▶ **WHAT TO PRODUCE**: Beginning with the first entry, restate the data word for word and leave out the images.

▶ **GIVEN INFORMATION**:
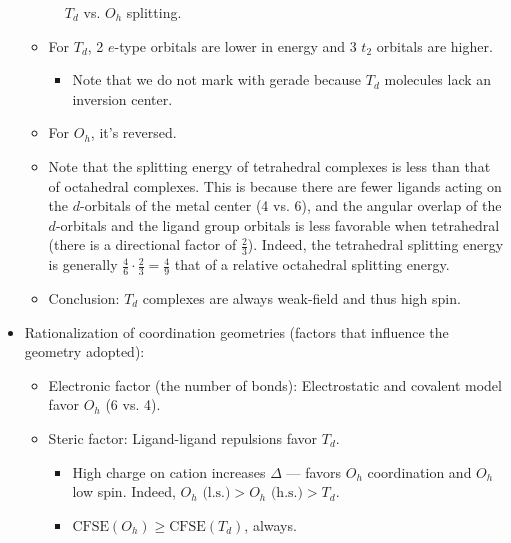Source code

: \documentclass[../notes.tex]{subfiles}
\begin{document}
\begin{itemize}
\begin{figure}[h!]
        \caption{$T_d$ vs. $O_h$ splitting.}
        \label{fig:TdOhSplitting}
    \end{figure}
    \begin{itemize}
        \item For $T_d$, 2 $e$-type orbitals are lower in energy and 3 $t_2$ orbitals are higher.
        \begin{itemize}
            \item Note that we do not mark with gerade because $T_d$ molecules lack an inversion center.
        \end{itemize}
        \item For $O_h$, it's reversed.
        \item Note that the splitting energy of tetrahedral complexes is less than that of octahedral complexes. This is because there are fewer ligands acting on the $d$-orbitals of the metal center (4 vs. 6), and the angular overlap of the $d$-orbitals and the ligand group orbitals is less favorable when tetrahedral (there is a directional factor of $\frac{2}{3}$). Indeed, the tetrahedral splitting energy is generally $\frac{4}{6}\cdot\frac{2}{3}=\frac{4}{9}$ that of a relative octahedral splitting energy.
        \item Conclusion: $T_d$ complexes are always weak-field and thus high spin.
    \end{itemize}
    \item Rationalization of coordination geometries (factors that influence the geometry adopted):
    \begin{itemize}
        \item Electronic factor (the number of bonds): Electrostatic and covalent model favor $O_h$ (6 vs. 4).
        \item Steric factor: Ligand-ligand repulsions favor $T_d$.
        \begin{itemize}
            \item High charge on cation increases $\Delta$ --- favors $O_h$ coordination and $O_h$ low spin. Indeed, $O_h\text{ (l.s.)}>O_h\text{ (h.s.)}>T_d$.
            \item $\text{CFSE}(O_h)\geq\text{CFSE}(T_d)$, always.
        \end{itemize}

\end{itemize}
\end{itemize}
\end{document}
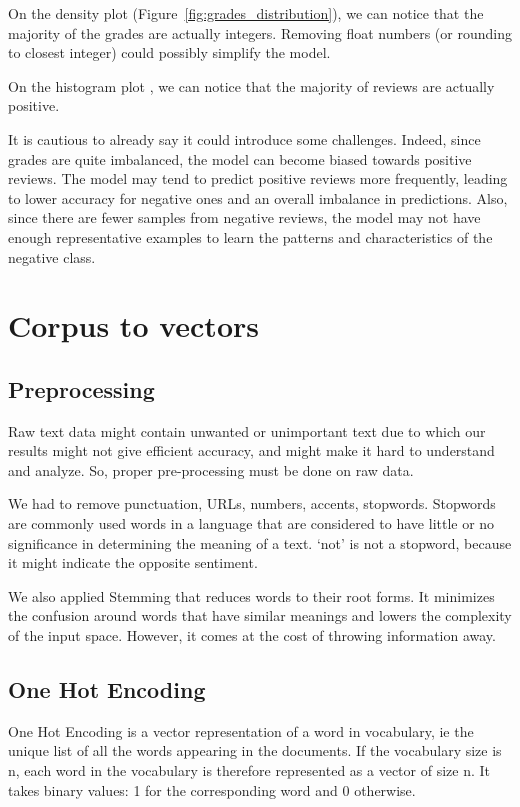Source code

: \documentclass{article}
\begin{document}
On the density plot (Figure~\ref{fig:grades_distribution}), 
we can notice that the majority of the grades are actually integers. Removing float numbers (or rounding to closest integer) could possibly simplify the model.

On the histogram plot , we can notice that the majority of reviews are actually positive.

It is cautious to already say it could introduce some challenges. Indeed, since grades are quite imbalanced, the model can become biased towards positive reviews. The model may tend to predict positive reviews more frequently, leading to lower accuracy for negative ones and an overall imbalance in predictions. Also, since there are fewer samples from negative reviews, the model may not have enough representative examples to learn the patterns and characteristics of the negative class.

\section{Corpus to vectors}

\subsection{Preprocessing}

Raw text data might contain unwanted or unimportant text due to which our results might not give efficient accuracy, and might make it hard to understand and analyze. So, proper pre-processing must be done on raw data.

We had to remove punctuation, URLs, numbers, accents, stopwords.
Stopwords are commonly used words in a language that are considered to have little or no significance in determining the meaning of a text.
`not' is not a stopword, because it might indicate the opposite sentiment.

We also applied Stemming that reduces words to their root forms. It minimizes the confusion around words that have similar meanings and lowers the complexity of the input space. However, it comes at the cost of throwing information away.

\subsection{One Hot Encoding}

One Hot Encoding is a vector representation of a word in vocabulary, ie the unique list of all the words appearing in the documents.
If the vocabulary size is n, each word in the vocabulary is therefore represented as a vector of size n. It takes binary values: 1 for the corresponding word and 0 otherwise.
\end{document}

▶ **ANSWER SPACE**:
Source code

: \documentclass[../notes.tex]{subfiles}
\begin{document}
\begin{itemize}
\begin{figure}[h!]
        \caption{$T_d$ vs. $O_h$ splitting.}
        \label{fig:TdOhSplitting}
    \end{figure}
    \begin{itemize}
        \item For $T_d$, 2 $e$-type orbitals are lower in energy and 3 $t_2$ orbitals are higher.
        \begin{itemize}
            \item Note that we do not mark with gerade because $T_d$ molecules lack an inversion center.
        \end{itemize}
        \item For $O_h$, it's reversed.
        \item Note that the splitting energy of tetrahedral complexes is less than that of octahedral complexes. This is because there are fewer ligands acting on the $d$-orbitals of the metal center (4 vs. 6), and the angular overlap of the $d$-orbitals and the ligand group orbitals is less favorable when tetrahedral (there is a directional factor of $\frac{2}{3}$). Indeed, the tetrahedral splitting energy is generally $\frac{4}{6}\cdot\frac{2}{3}=\frac{4}{9}$ that of a relative octahedral splitting energy.
        \item Conclusion: $T_d$ complexes are always weak-field and thus high spin.
    \end{itemize}
    \item Rationalization of coordination geometries (factors that influence the geometry adopted):
    \begin{itemize}
        \item Electronic factor (the number of bonds): Electrostatic and covalent model favor $O_h$ (6 vs. 4).
        \item Steric factor: Ligand-ligand repulsions favor $T_d$.
        \begin{itemize}
            \item High charge on cation increases $\Delta$ --- favors $O_h$ coordination and $O_h$ low spin. Indeed, $O_h\text{ (l.s.)}>O_h\text{ (h.s.)}>T_d$.
            \item $\text{CFSE}(O_h)\geq\text{CFSE}(T_d)$, always.
        \end{itemize}

\end{itemize}
\end{itemize}
\end{document}
Source code

: \documentclass{article}
\begin{document}
On the density plot (Figure~\ref{fig:grades_distribution}), 
we can notice that the majority of the grades are actually integers. Removing float numbers (or rounding to closest integer) could possibly simplify the model.

On the histogram plot , we can notice that the majority of reviews are actually positive.

It is cautious to already say it could introduce some challenges. Indeed, since grades are quite imbalanced, the model can become biased towards positive reviews. The model may tend to predict positive reviews more frequently, leading to lower accuracy for negative ones and an overall imbalance in predictions. Also, since there are fewer samples from negative reviews, the model may not have enough representative examples to learn the patterns and characteristics of the negative class.

\section{Corpus to vectors}

\subsection{Preprocessing}

Raw text data might contain unwanted or unimportant text due to which our results might not give efficient accuracy, and might make it hard to understand and analyze. So, proper pre-processing must be done on raw data.

We had to remove punctuation, URLs, numbers, accents, stopwords.
Stopwords are commonly used words in a language that are considered to have little or no significance in determining the meaning of a text.
`not' is not a stopword, because it might indicate the opposite sentiment.

We also applied Stemming that reduces words to their root forms. It minimizes the confusion around words that have similar meanings and lowers the complexity of the input space. However, it comes at the cost of throwing information away.

\subsection{One Hot Encoding}

One Hot Encoding is a vector representation of a word in vocabulary, ie the unique list of all the words appearing in the documents.
If the vocabulary size is n, each word in the vocabulary is therefore represented as a vector of size n. It takes binary values: 1 for the corresponding word and 0 otherwise.
\end{document}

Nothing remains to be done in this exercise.